Fünf Zisternen helfen Samburus durch Dürren

"Ingenieure Ohne Grenzen" und die "Samburuhilfe e.V." errichteten zusammen mit der Bevölkerung eines Dorfes im Norden Kenias fünf Zisternen mit 60.000 Litern Speichervolumen.

Abgeschlossene Projekte (mehr..)

Autobrücke, Kirambo Ruanda

Anfang August 2006 flog eine 5-köpfige Gruppe der Ingenieure ohne Grenzen e.V. Regionalgruppe Stuttgart/Brückenbau nach Ruanda, um eine alte Bailey-System-Brücke wieder aufzubauen. Die Brücke befindet sich am Standort KIRAMBO und verbindet die Provinzen KIBUYE und GIKONGORO. Mit dieser Brücke kann wieder das große Krankenhaus in KADUHA sowie die Märkte und Gesundheitszentren in BIGUHU erreicht werden. Anfang Dezember 2006 wurde die Brücke fertiggestellt.

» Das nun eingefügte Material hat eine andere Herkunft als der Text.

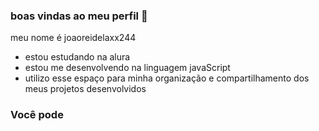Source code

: ### boas vindas ao meu perfil 💙

meu nome é joaoreidelaxx244

- estou estudando na alura
- estou me desenvolvendo na linguagem javaScript
- utilizo esse espaço para minha organização e compartilhamento dos meus projetos desenvolvidos

### Você pode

Fußgängerbrücke über den NYABARONGO

Die bestehende Fußgängerbrücke, die 2001 von Sandra Timmermann im Rahmen ihrer Diplomarbeit mit Unterstützung von Studenten des Kigali Institute of Science, Technology and Management (KIST) geplant und errichtet wurde, sollte damals eine Übergangslösung sein, bis eine notwendige Autobrücke finanziert und realisiert werden konnte. Nun war es soweit. Die Fußgängerbrücke wurde an dieser Stelle nicht mehr benötigt, an anderer Stelle aber dringend gefordert, da im ganzen Land jedes Jahr unzählige Menschen in den vielen Flüssen, beim Versuch diese zu überqueren, ums Leben kommen. Daher entschied wir (Ingenieure ohne Grenzen e.V. Stuttgart/Brückenbau und die Ingenieure vom KIST) uns, die Brücke zu versetzen, und so viele Materialen wie möglich wieder zu verwenden.

Brückenbauprojekt Kenya 2005 – "2 Brücken in 3 Monaten“

"Brücken für und somit in die Dritte Welt“ ist das Motto von Ingenieure ohne Grenzen e.V., Abteilung Stuttgart/Brückenbau. Den gemeinnützigen Verein Ingenieure ohne Grenzen e.V. gibt es seit 4 Jahren in Deutschland. Die Abteilung Brückenbau hat ihren Sitz in Stuttgart. Das Brückenbauteam besteht aus Studenten des Bauingenieurwesens und Bauingenieuren, die alle ehrenamtlich tätig sind. Bisherige Projekte wurden in Ruanda und Kenya abgewickelt. Die Zielsetzung von Ingenieure ohne Grenzen ist die Forschung, Planung und Unterstützung der Entwicklungshilfe. Die Herausforderung bei der Umsetzung der Projekte ist, die Situation der verfügbaren Materialien und Maschinen vor Ort optimal zu nutzen.

Wasserprojekt In Tajikistan/Anaturush

Das Dorf Anaturush mit ca. 260 Familien und ca. 2550 Einwohnern liegt etwa 40 km südöstlich von Dushanbe, der Hauptstadt Tadjikistans. Der nächste größere Ort Kafernigon liegt ca. 15 km entfernt Die Bevölkerung lebt von der Landwirtschaft, haupsächlich Substitutionswirtschaft. Durch das Dorf fliesst ein Netz von Bewässerungsgräben, die Ihr Wasser aus dem Kafernigan-Fluss beziehen. Die Bewässerungsanlagen dienen hauptsächlich der Bewässerung von Baumwollfeldern außerhalb der Gemarkung.